Neuraxial techniques have long been utilized as a supplemental method to decrease opioid use in pediatric cardiac surgery. However, their application is restricted due to concerns about spinal or epidural hematoma formation when patients undergo full heparinization for cardiopulmonary bypass [5,6,7].
Methadone is a long-acting opioid and NMDA antagonist and is considered an opioid-sparing opioid. The intraoperative and early post-operative use of methadone has increased because of its demonstrated benefits, including fewer adverse effects like nausea and vomiting, reduced postoperative pain scores, and decreased pro re nata opioid use compared to alternative opioids [8,9]. Similarly, these benefits have led to the gain in popularity of methadone use in children undergoing surgery [10,11]. Early administration of methadone could potentially reduce the need for opioids and sedatives during surgery, simplifying medication management and potentially decreasing complications like delayed extubation and increased risk of apnea.
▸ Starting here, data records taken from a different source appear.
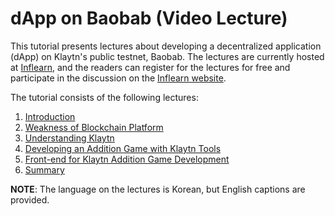 # dApp on Baobab \(Video Lecture\) <a id="dapp-on-baobab-video-lecture"></a>

This tutorial presents lectures about developing a decentralized application \(dApp\) on Klaytn's public testnet, Baobab. The lectures are currently hosted at [Inflearn](https://www.inflearn.com/course/%ED%81%B4%EB%A0%88%EC%9D%B4%ED%8A%BC), and the readers can register for the lectures for free and participate in the discussion on the [Inflearn website](https://www.inflearn.com/course/%ED%81%B4%EB%A0%88%EC%9D%B4%ED%8A%BC).

The tutorial consists of the following lectures:

1. [Introduction](1.-introduction.md)
2. [Weakness of Blockchain Platform](2.-weakness-of-blockchain-platform.md)
3. [Understanding Klaytn](3.-understanding-klaytn.md)
4. [Developing an Addition Game with Klaytn Tools](4.-developing-an-addition-game-with-klaytn-tools.md)
5. [Front-end for Klaytn Addition Game Development](5.-front-end-for-klaytn-addition-game-development.md)
6. [Summary](6.-summary.md)

**NOTE**: The language on the lectures is Korean, but English captions are provided.

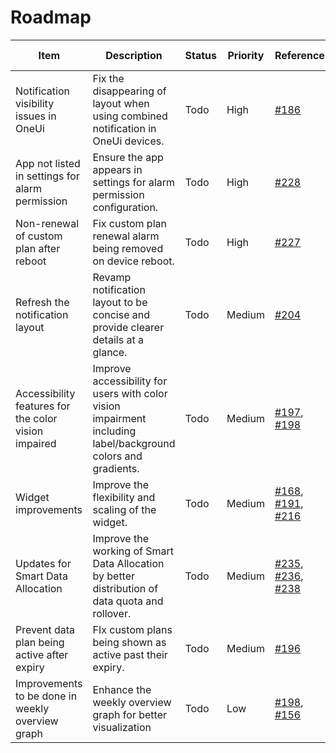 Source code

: # Roadmap

| Item | Description | Status | Priority | Reference | Expected release |
| ---- | ----------- | ------ | -------- | --------- | ---------------- |
| Notification visibility issues in OneUi | Fix the disappearing of layout when using combined notification in OneUi devices. | Todo | High | [#186](https://github.com/itsdrnoob/DataMonitor/issues/186) | v2.5.0 |
| App not listed in settings for alarm permission | Ensure the app appears in settings for alarm permission configuration. | Todo | High | [#228](https://github.com/itsdrnoob/DataMonitor/issues/228) | v2.5.0 |
| Non-renewal of custom plan after reboot | Fix custom plan renewal alarm being removed on device reboot. | Todo | High | [#227](https://github.com/itsdrnoob/DataMonitor/issues/227) | v2.5.0 |
| Refresh the notification layout | Revamp notification layout to be concise and provide clearer details at a glance. | Todo | Medium | [#204](https://github.com/itsdrnoob/DataMonitor/issues/204) | N/A |
| Accessibility features for the color vision impaired | Improve accessibility for users with color vision impairment including label/background colors and gradients. | Todo | Medium | [#197](https://github.com/itsdrnoob/DataMonitor/issues/197), [#198](https://github.com/itsdrnoob/DataMonitor/issues/198) | N/A |
| Widget improvements | Improve the flexibility and scaling of the widget. | Todo | Medium | [#168](https://github.com/itsdrnoob/DataMonitor/issues/168), [#191](https://github.com/itsdrnoob/DataMonitor/issues/191), [#216](https://github.com/itsdrnoob/DataMonitor/issues/216) | N/A |
| Updates for Smart Data Allocation | Improve the working of Smart Data Allocation by better distribution of data quota and rollover. | Todo | Medium | [#235](https://github.com/itsdrnoob/DataMonitor/issues/235), [#236](https://github.com/itsdrnoob/DataMonitor/issues/236), [#238](https://github.com/itsdrnoob/DataMonitor/issues/238) | N/A |
| Prevent data plan being active after expiry | FIx custom plans being shown as active past their expiry. | Todo | Medium | [#196](https://github.com/itsdrnoob/DataMonitor/issues/196) | N/A |
| Improvements to be done in weekly overview graph | Enhance the weekly overview graph for better visualization | Todo | Low | [#198](https://github.com/itsdrnoob/DataMonitor/issues/198), [#156](https://github.com/itsdrnoob/DataMonitor/issues/156) | N/A |
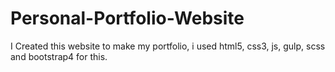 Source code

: # Personal-Portfolio-Website
 I Created this website to make my portfolio, i used html5, css3, js, gulp, scss and bootstrap4 for this.
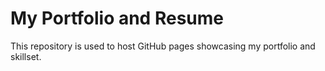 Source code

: # My Portfolio and Resume 

This repository is used to host GitHub pages showcasing my portfolio and skillset.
However, there exists limited data on the use of intraoperative methadone in children undergoing cardiac surgery [12]. In this large retrospective study, we investigated how administration of intraoperative methadone compared with non-methadone analgesia in children undergoing cardiac surgery.
We hypothesized that intraoperative intravenous methadone-based analgesia would provide comparable effectiveness in pain management to non-methadone-based opioid analgesia, including neuraxial (caudal) morphine, after pediatric cardiac surgery. Our hypothesis was formulated to evaluate whether intraoperative methadone provides comparable analgesic effectiveness to standard non-methadone opioid regimens, including caudal morphine, rather than aiming to demonstrate superiority. This noninferiority framework was chosen intentionally, as our primary interest was in assessing whether intraoperative methadone could offer similar clinical outcomes while potentially streamlining care (e.g., avoidance of neuraxial techniques).
2. Methods
2.1. Study Population
This retrospective cohort analysis utilized validated institutional electronic health record (EHR) data and data from the Society of Thoracic Surgeons (STS) Pediatric Cardiac Surgery Database. This study was approved by the University of Pittsburgh Institutional Review Board (STUDY20050148). We conducted a single-center review of pediatric patients less than 18 years old undergoing cardiac surgery between August 2021 and August 2023 at the UPMC Children’s Hospital of Pittsburgh. Patients included in the analysis were outpatients prior to surgery and were extubated in the operating room after the surgery. We excluded any patients who were inpatient or receiving narcotic medications for pain or sedation at least one month before surgery. We also excluded patients who were to undergo emergency surgery, cardiothoracic transplantation, or those requiring post-operative mechanical circulatory support.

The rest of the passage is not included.